Venerdì, 3 luglio 1964

           

Signor Procuratore della Repubblica di Roma!

In qualità di Presidente del Consiglio di Patronato per i liberati dal carcere e per le famiglie dei detenuti, Ella Ci presenta stamane, con pensiero tanto gradito e caro, la nobile corona dei Magistrati e delle Autorità, che La coadiuvano in codesta provvida opera assistenziale. Diamo a Lei e ai Suoi collaboratori il Nostro benvenuto! Esso si ispira ad un sentimento di viva ammirazione e di stima sincera per la eletta missione da Loro compiuta a favore dei fratelli sofferenti, che l’avvenuta espiazione di colpe commesse restituisce alla società, nel delicato momento del loro reinserimento nelle strutture della vita civile, forse trepidi e incerti, e forse ben disposti a ricominciare una nuova vita, ma talora esacerbati dalle affannose incognite del futuro.

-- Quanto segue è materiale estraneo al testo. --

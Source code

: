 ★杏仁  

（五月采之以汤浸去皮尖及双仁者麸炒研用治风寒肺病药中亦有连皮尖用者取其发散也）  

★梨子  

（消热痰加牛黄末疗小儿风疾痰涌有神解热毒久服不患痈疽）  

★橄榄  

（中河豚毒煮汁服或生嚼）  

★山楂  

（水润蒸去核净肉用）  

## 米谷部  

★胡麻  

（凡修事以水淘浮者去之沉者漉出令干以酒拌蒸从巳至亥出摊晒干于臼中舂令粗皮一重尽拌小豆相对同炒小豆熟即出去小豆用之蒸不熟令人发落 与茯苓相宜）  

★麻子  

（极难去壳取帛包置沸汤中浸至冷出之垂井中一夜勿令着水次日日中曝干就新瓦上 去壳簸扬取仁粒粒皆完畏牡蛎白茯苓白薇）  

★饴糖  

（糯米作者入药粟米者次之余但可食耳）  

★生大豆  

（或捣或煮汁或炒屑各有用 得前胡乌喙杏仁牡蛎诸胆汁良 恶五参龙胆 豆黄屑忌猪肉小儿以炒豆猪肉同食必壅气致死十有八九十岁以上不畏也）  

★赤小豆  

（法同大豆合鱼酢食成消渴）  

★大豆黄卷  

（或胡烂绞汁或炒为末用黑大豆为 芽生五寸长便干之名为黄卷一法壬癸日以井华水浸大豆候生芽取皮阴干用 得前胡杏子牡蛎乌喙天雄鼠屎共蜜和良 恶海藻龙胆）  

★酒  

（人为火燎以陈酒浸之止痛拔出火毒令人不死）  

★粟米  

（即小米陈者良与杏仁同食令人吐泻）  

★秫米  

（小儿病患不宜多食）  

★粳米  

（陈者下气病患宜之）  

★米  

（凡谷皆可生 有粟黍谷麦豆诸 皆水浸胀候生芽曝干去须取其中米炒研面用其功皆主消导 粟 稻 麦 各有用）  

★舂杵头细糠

La Nostra grata benevolenza per codesta benemerita opera au-menta poi nel considerare che le vostre premure e sollecitudini, instancabili nel trovare collegamenti e sostegni con altre istituzioni di carattere assistenziale e benefico, si rivolgono con cura veramente paterna anche alle famiglie dei detenuti, organizzando quanto è necessario per procurare ad esse aiuti finanziari, indumenti, e specialmente lavoro, allo scopo di alleviare le asprezze di situazioni tanto dolorose, e di infondere speranza e fiducia soprattutto a chi porta innocentemente il peso della colpa dei propri congiunti.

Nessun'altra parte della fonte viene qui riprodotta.